I am not sure what Brian does these days but as you will see from Reply 41 at http://www.pizzamaking.com/forum/index.php?topic=11994.msg123707#msg123707
at the time of that post he used 21 ounces of dough to make an 18" pizza but the actual size was closer to 19"-20". At 18", the corresponding thickness factor for 21 ounces of dough would be 21/(3.14159 x 9 x 9) = 0.08252. At 19", the corresponding thickness would be 0.0741, and at 20" the corresponding thickness factor would be 0.06685. So, for the dough formulation you referenced, you have a fair amount of latitude for the size of pizza to make with 14.99 ounces of dough. For example, using the above three values of thickness factors, your final pizza size could be a bit over 15", 16" or almost 17", respectively. In your case, you might just use what seems to work best for you at the time you are working the dough on the bench. For comparison purposes, and as noted in Reply 41 referenced above, before Brian went to the current dough, with a lower hydration, he was using around 22-23 ounces of dough for a roughly 18" pizza. For an 18" pizza, that would have represented a thickness factor of about 0.09.
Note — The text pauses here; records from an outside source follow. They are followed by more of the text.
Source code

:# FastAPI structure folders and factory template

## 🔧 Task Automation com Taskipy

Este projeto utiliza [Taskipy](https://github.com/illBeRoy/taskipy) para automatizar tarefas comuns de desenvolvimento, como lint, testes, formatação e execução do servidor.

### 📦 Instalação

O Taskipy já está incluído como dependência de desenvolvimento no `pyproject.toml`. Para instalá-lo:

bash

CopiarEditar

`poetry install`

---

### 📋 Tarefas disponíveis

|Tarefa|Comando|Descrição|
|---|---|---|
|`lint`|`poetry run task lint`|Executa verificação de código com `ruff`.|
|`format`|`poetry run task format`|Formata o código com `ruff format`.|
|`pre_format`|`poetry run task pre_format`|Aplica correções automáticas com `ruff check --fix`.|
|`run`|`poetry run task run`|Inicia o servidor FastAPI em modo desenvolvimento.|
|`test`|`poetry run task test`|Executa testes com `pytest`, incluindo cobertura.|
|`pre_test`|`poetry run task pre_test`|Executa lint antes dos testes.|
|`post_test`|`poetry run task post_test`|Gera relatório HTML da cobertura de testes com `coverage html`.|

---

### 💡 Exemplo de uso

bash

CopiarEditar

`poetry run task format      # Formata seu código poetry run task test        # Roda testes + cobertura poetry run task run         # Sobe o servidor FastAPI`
You will also see the dough making protocol that Brian was using as of the time of Reply 41 referenced above.
If you plan to visit Apizza Scholls, to get the full benefit of the experience, I think you owe it to yourself to read this thread in its entirety. You might also read Reply 17 at http://www.pizzamaking.com/forum/index.php?topic=7225.msg76431#msg76431
. That post represents an early attempt on my part to reverse engineer and clone Brian's pizza dough before he became a member of the forum but, together with this thread, contains a lot of the history and background for what Brian was to eventually end up doing at Apizza Scholls. I think this reading will put you right in the middle of what you might expect from a visit to Apizza Scholls. And so much the better if you are able to meet and speak with Brian.